Job Description
About the Team
The team builds and operates large-scale, massively distributed infrastructures, applying Site Reliability Engineering (SRE) principles of software and systems engineering to ensure our traffic services are reliable, fault-tolerant, efficiently scalable, and cost-effective. You will have the opportunity to manage a variety of complex systems at scale, including traffic systems serving hyperscale datacenters and public cloud environments, and a global load balancer that handles Tbps of traffic.

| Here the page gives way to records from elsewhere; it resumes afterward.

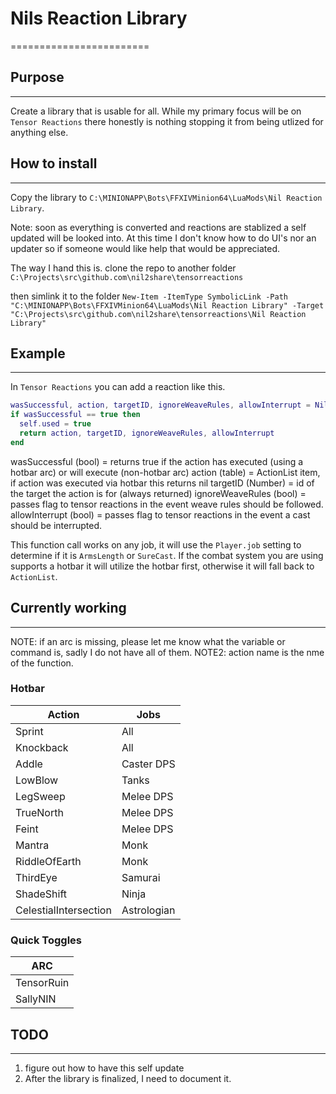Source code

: # Nils Reaction Library

========================

## Purpose

---------------
Create a library that is usable for all.  While my primary focus will be on `Tensor Reactions` there honestly is nothing stopping it from being utlized for anything else.

## How to install

---------------
Copy the library to `C:\MINIONAPP\Bots\FFXIVMinion64\LuaMods\Nil Reaction Library`.

Note: soon as everything is converted and reactions are stablized a self updated will be looked into.  At this time I don't know how to do UI's nor an updater so if someone would like help that would be appreciated.

The way I hand this is. clone the repo to another folder `C:\Projects\src\github.com\nil2share\tensorreactions`

then simlink it to the folder
`New-Item -ItemType SymbolicLink -Path "C:\MINIONAPP\Bots\FFXIVMinion64\LuaMods\Nil Reaction Library" -Target "C:\Projects\src\github.com\nil2share\tensorreactions\Nil Reaction Library"`

## Example

---------------

In `Tensor Reactions` you can add a reaction like this.

```LUA
wasSuccessful, action, targetID, ignoreWeaveRules, allowInterrupt = NilsReactionLibrary.Combat.Actions.Knockback()
if wasSuccessful == true then
  self.used = true
  return action, targetID, ignoreWeaveRules, allowInterrupt
end
```

wasSuccessful (bool) = returns true if the action has executed (using a hotbar arc) or will execute (non-hotbar arc)
action (table) = ActionList item, if action was executed via hotbar this returns nil
targetID (Number) = id of the target the action is for (always returned)
ignoreWeaveRules (bool) = passes flag to tensor reactions in the event weave rules should be followed.
allowInterrupt (bool) = passes flag to tensor reactions in the event a cast should be interrupted.

This function call works on any job, it will use the `Player.job` setting to determine if it is `ArmsLength` or `SureCast`.  If the combat system you are using supports a hotbar it will utilize the hotbar first, otherwise it will fall back to `ActionList`.

## Currently working

---------------

NOTE: if an arc is missing, please let me know what the variable or command is, sadly I do not have all of them.
NOTE2: action name is the nme of the function.

### Hotbar

| Action | Jobs |
|---|---|
| Sprint | All |
| Knockback | All |
| Addle | Caster DPS |
| LowBlow | Tanks |
| LegSweep | Melee DPS |
| TrueNorth | Melee DPS |
| Feint | Melee DPS |
| Mantra | Monk |
| RiddleOfEarth | Monk |
| ThirdEye | Samurai |
| ShadeShift | Ninja |
| CelestialIntersection | Astrologian |

### Quick Toggles

| ARC |
|---|
| TensorRuin |
| SallyNIN |

## TODO

---------------

1. figure out how to have this self update
2. After the library is finalized, I need to document it.
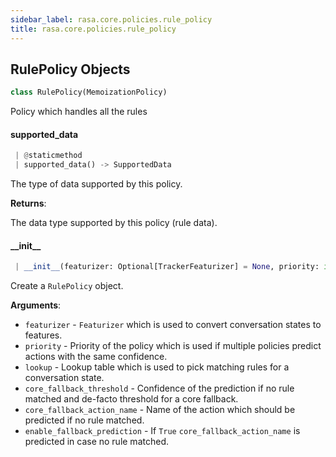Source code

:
 ```yaml
---
sidebar_label: rasa.core.policies.rule_policy
title: rasa.core.policies.rule_policy
---
```


## RulePolicy Objects

```python
class RulePolicy(MemoizationPolicy)
```

Policy which handles all the rules

#### supported\_data

```python
 | @staticmethod
 | supported_data() -> SupportedData
```

The type of data supported by this policy.

**Returns**:

  The data type supported by this policy (rule data).

#### \_\_init\_\_

```python
 | __init__(featurizer: Optional[TrackerFeaturizer] = None, priority: int = FORM_POLICY_PRIORITY, lookup: Optional[Dict] = None, core_fallback_threshold: float = 0.3, core_fallback_action_name: Text = ACTION_DEFAULT_FALLBACK_NAME, enable_fallback_prediction: bool = True) -> None
```

Create a `RulePolicy` object.

**Arguments**:

- `featurizer` - `Featurizer` which is used to convert conversation states to
  features.
- `priority` - Priority of the policy which is used if multiple policies predict
  actions with the same confidence.
- `lookup` - Lookup table which is used to pick matching rules for a conversation
  state.
- `core_fallback_threshold` - Confidence of the prediction if no rule matched
  and de-facto threshold for a core fallback.
- `core_fallback_action_name` - Name of the action which should be predicted
  if no rule matched.
- `enable_fallback_prediction` - If `True` `core_fallback_action_name` is
  predicted in case no rule matched.

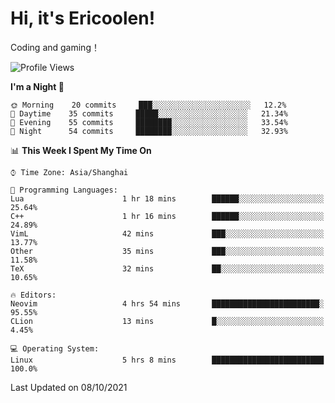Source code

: # Hi, it's Ericoolen!
Coding and gaming！

<!--START_SECTION:waka-->
![Profile Views](http://img.shields.io/badge/Profile%20Views-18-blue)

**I'm a Night 🦉** 

```text
🌞 Morning    20 commits     ███░░░░░░░░░░░░░░░░░░░░░░   12.2% 
🌆 Daytime    35 commits     █████░░░░░░░░░░░░░░░░░░░░   21.34% 
🌃 Evening    55 commits     ████████░░░░░░░░░░░░░░░░░   33.54% 
🌙 Night      54 commits     ████████░░░░░░░░░░░░░░░░░   32.93%

```


📊 **This Week I Spent My Time On** 

```text
⌚︎ Time Zone: Asia/Shanghai

💬 Programming Languages: 
Lua                      1 hr 18 mins        ██████░░░░░░░░░░░░░░░░░░░   25.64% 
C++                      1 hr 16 mins        ██████░░░░░░░░░░░░░░░░░░░   24.89% 
VimL                     42 mins             ███░░░░░░░░░░░░░░░░░░░░░░   13.77% 
Other                    35 mins             ███░░░░░░░░░░░░░░░░░░░░░░   11.58% 
TeX                      32 mins             ██░░░░░░░░░░░░░░░░░░░░░░░   10.65%

🔥 Editors: 
Neovim                   4 hrs 54 mins       ████████████████████████░   95.55% 
CLion                    13 mins             █░░░░░░░░░░░░░░░░░░░░░░░░   4.45%

💻 Operating System: 
Linux                    5 hrs 8 mins        █████████████████████████   100.0%

```


 Last Updated on 08/10/2021
<!--END_SECTION:waka-->

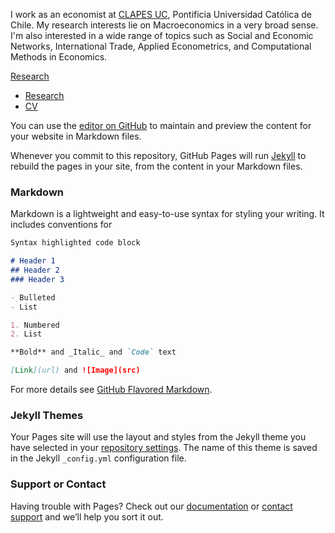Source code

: I work as an economist at [CLAPES UC](http://www.clapesuc.cl/), Pontificia Universidad Católica de Chile. My research interests lie on Macroeconomics in a very broad sense. I'm also interested in a wide range of topics such as Social and Economic Networks, International Trade, Applied Econometrics, and Computational Methods in Economics.

[Research](https://github.com/asilvub/asilvub.github.io/edit/master/ASU_CV_ENG_type3.pdf)

<div class="navbar">
  <div class="navbar-inner">
      <ul class="nav">
          <li><a href="/pages/research.html">Research</a></li>
          <li><a href="ASU_CV_ENG_type3.pdf">CV</a></li>
      </ul>
  </div>
</div>

You can use the [editor on GitHub](https://github.com/asilvub/asilvub.github.io/edit/master/index.md) to maintain and preview the content for your website in Markdown files.

Whenever you commit to this repository, GitHub Pages will run [Jekyll](https://jekyllrb.com/) to rebuild the pages in your site, from the content in your Markdown files.

### Markdown

Markdown is a lightweight and easy-to-use syntax for styling your writing. It includes conventions for

```markdown
Syntax highlighted code block

# Header 1
## Header 2
### Header 3

- Bulleted
- List

1. Numbered
2. List

**Bold** and _Italic_ and `Code` text

[Link](url) and ![Image](src)
```

For more details see [GitHub Flavored Markdown](https://guides.github.com/features/mastering-markdown/).

### Jekyll Themes

Your Pages site will use the layout and styles from the Jekyll theme you have selected in your [repository settings](https://github.com/asilvub/asilvub.github.io/settings). The name of this theme is saved in the Jekyll `_config.yml` configuration file.

### Support or Contact

Having trouble with Pages? Check out our [documentation](https://help.github.com/categories/github-pages-basics/) or [contact support](https://github.com/contact) and we’ll help you sort it out.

We build and operate multi-cloud-based, large-scale network services around the world to accelerate and optimize network traffic for TikTok and a variety of application services for ByteDance internal customers. These services include, but are not limited to, Layer 4 load balancing, Layer 4/7 acceleration, global ingress, CMAF, FaaS, and WAF. By joining us, you can work within a brilliant team and learn how to build a TikTok-scale network traffic platform serving billions of users globally.
Responsibilities
- Build, expand and operate ByteDance’s global traffic platform, including large-scale systems in public and private clouds, edge data centers.
- Build tools, automations, visualizations and monitors to facilitate the operation and optimization of the global traffic platform.
- Work in a fast-paced environment. Participate in technical operations and rotations in response to performance and reliability issues.
- Help improve the whole lifecycle of infrastructure services from inception and design throughout development, to deployment, user support and refinement.